== Segment start ==

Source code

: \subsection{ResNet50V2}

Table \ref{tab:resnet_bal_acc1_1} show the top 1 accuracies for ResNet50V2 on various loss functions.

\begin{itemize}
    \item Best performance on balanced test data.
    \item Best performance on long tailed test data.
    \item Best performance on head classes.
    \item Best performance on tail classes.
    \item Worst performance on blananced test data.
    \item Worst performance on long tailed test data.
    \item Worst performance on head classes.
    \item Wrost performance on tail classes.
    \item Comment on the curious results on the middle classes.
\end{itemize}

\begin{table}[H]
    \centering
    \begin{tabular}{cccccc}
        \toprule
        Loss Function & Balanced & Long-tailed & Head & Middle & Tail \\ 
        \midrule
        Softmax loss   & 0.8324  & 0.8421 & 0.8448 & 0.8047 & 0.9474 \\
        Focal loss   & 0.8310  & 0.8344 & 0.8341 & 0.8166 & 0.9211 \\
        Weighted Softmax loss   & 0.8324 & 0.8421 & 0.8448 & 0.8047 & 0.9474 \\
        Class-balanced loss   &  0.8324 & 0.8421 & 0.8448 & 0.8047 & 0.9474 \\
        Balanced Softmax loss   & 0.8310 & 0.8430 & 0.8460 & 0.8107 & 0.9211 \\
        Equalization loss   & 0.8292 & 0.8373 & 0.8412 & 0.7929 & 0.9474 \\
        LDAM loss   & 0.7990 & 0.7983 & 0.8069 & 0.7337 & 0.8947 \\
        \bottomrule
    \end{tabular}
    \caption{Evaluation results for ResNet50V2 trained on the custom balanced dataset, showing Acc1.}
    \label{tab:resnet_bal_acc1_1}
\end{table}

== Segment end ==

*What you are asked to do*: All of the entries above should be written out verbatim.

*Task answer*:
Source code

: \subsection{ResNet50V2}

Table \ref{tab:resnet_bal_acc1_1} show the top 1 accuracies for ResNet50V2 on various loss functions.

\begin{itemize}
    \item Best performance on balanced test data.
    \item Best performance on long tailed test data.
    \item Best performance on head classes.
    \item Best performance on tail classes.
    \item Worst performance on blananced test data.
    \item Worst performance on long tailed test data.
    \item Worst performance on head classes.
    \item Wrost performance on tail classes.
    \item Comment on the curious results on the middle classes.
\end{itemize}

\begin{table}[H]
    \centering
    \begin{tabular}{cccccc}
        \toprule
        Loss Function & Balanced & Long-tailed & Head & Middle & Tail \\ 
        \midrule
        Softmax loss   & 0.8324  & 0.8421 & 0.8448 & 0.8047 & 0.9474 \\
        Focal loss   & 0.8310  & 0.8344 & 0.8341 & 0.8166 & 0.9211 \\
        Weighted Softmax loss   & 0.8324 & 0.8421 & 0.8448 & 0.8047 & 0.9474 \\
        Class-balanced loss   &  0.8324 & 0.8421 & 0.8448 & 0.8047 & 0.9474 \\
        Balanced Softmax loss   & 0.8310 & 0.8430 & 0.8460 & 0.8107 & 0.9211 \\
        Equalization loss   & 0.8292 & 0.8373 & 0.8412 & 0.7929 & 0.9474 \\
        LDAM loss   & 0.7990 & 0.7983 & 0.8069 & 0.7337 & 0.8947 \\
        \bottomrule
    \end{tabular}
    \caption{Evaluation results for ResNet50V2 trained on the custom balanced dataset, showing Acc1.}
    \label{tab:resnet_bal_acc1_1}
\end{table}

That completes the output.